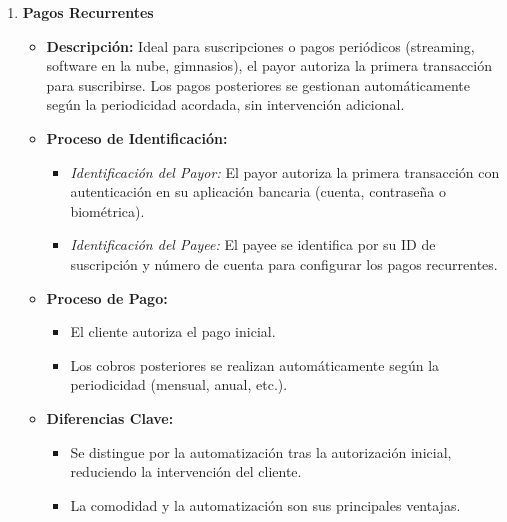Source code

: \begin{enumerate}
    \item \textbf{Pagos Recurrentes}
    \begin{itemize}
        \item \textbf{Descripción:} Ideal para suscripciones o pagos periódicos (streaming, software en la nube, gimnasios), el payor autoriza la primera transacción para suscribirse. Los pagos posteriores se gestionan automáticamente según la periodicidad acordada, sin intervención adicional.
        \item \textbf{Proceso de Identificación:}
        \begin{itemize}
            \item \textit{Identificación del Payor:} El payor autoriza la primera transacción con autenticación en su aplicación bancaria (cuenta, contraseña o biométrica).
            \item \textit{Identificación del Payee:} El payee se identifica por su ID de suscripción y número de cuenta para configurar los pagos recurrentes.
        \end{itemize}
        \item \textbf{Proceso de Pago:}
        \begin{itemize}
            \item El cliente autoriza el pago inicial.
            \item Los cobros posteriores se realizan automáticamente según la periodicidad (mensual, anual, etc.).
        \end{itemize}
        \item \textbf{Diferencias Clave:}
        \begin{itemize}
            \item Se distingue por la automatización tras la autorización inicial, reduciendo la intervención del cliente.
            \item La comodidad y la automatización son sus principales ventajas.
        \end{itemize}
    \end{itemize}


\end{enumerate}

------------

• What the exercise asks:
Exactly as they appear, print the lines of the listing above from its first line through the line that contains "contraseña o biométrica).", minus the pictures.

• Output of the task:
Source code

: \begin{enumerate}
    \item \textbf{Pagos Recurrentes}
    \begin{itemize}
        \item \textbf{Descripción:} Ideal para suscripciones o pagos periódicos (streaming, software en la nube, gimnasios), el payor autoriza la primera transacción para suscribirse. Los pagos posteriores se gestionan automáticamente según la periodicidad acordada, sin intervención adicional.
        \item \textbf{Proceso de Identificación:}
        \begin{itemize}
            \item \textit{Identificación del Payor:} El payor autoriza la primera transacción con autenticación en su aplicación bancaria (cuenta, contraseña o biométrica).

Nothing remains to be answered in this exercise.